To allow clients to access a Web service, it must be exposed on a running WSO2 SOA Enablement Server. There are two ways to do this: runtime publishing and persistent deployment. Runtime publishing is for local publication of a service on an embedded server. The lifecycle of the service ends when the embedded server shuts down. Persistently deployed services are deployed remotely on a running server. They are persistent because they are automatically re-published when the server is shut down and then restarted. The persistent deployment mechanism offers you more control over service configuration than the runtime API, especially on serialization settings (see Overview in Java Level Processing, Message Processing).

Runtime publishing is a faster way of developing your Web services, as it only involves compiling and executing the service. Using an IDE, this can usually be done with a single mouse click in the GUI or with a single hotkey. We recommend Runtime Publishing for WSO2 SOA Enablement Server running embedded in an application (as mentioned above) and for rapid development of lightweight applications.

Persistent deployment is mandated when using WSO2 SOA Enablement Server ported to another server or when you need to run WSO2 SOA Enablement Server as a separate server. We also recommend persistent deployment for heavy-duty applications. Lastly, you may use deployment when you prefer a declarative approach.

In most production environments, programmers do not have direct access to the production server. In deployment, the developer or system administrator can access the production server using Deploy and Undeploy and install and configure Web services remotely over the network.

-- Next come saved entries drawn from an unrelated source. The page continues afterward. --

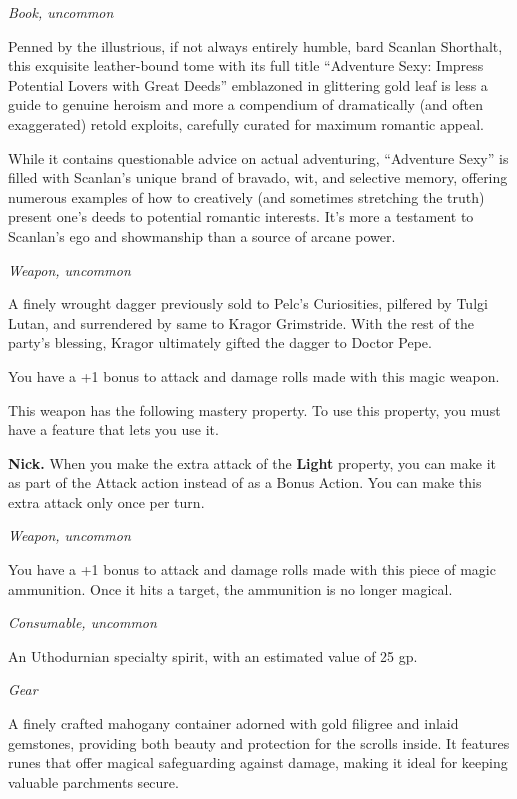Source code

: \documentclass[
  letterpaper,12pt,twoside,twocolumn,openany,
  nodeprecatedcode,bg=full]{dndbook}
\begin{document}
\vfill\break

{\emph{Book, uncommon}}

Penned by the illustrious, if not always entirely humble, bard Scanlan
Shorthalt, this exquisite leather-bound tome with its full title
``Adventure Sexy: Impress Potential Lovers with Great Deeds'' emblazoned
in glittering gold leaf is less a guide to genuine heroism and more a
compendium of dramatically (and often exaggerated) retold exploits,
carefully curated for maximum romantic appeal.

While it contains questionable advice on actual adventuring, ``Adventure
Sexy'' is filled with Scanlan's unique brand of bravado, wit, and
selective memory, offering numerous examples of how to creatively (and
sometimes stretching the truth) present one's deeds to potential
romantic interests. It's more a testament to Scanlan's ego and
showmanship than a source of arcane power.

{\emph{Weapon, uncommon}}

A finely wrought dagger previously sold to Pelc's Curiosities, pilfered
by Tulgi Lutan, and surrendered by same to Kragor Grimstride. With the
rest of the party's blessing, Kragor ultimately gifted the dagger to
Doctor Pepe.

You have a +1 bonus to attack and damage rolls made with this magic
weapon.

This weapon has the following mastery property. To use this property,
you must have a feature that lets you use it.

\textbf{Nick.} When you make the extra attack of the \textbf{Light}
property, you can make it as part of the Attack action instead of as a
Bonus Action. You can make this extra attack only once per turn.

{\emph{Weapon, uncommon}}

You have a +1 bonus to attack and damage rolls made with this piece of
magic ammunition. Once it hits a target, the ammunition is no longer
magical.

{\emph{Consumable, uncommon}}

An Uthodurnian specialty spirit, with an estimated value of 25 gp.

{\emph{Gear}}

A finely crafted mahogany container adorned with gold filigree and
inlaid gemstones, providing both beauty and protection for the scrolls
inside. It features runes that offer magical safeguarding against
damage, making it ideal for keeping valuable parchments secure.
\end{document}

There are two main components of Web services:

In WSO2 SOA Enablement Server, one service instance can handle multiple service endpoints. The service instance includes:

Most of the service properties and settings belong to the service endpoint. This is shown in Figure 1

Figure 1. Service Instances vs. Service Endpoints

In Figure 1, we have four service endpoints (E1, E2, E3, E4) each with its own configuration and its own path inside the server. If the server is located at http://localhost:6060/, the services are accessible at URLs like http://localhost:6060/E1.

One instance can be shared among multiple endpoints. An unlimited number of other invocations of this instance is possible while the client is in call (unless per-client instantiation is being used). Different endpoints for one instance should be on different transports (for example http://mamalas.cz:6060/E1, https://mamalas.cz:8080/E2, etc.).

	Note
	Instances must be properly synchronized to avoid race conditions, deadlocks, etc., as in servlet technology.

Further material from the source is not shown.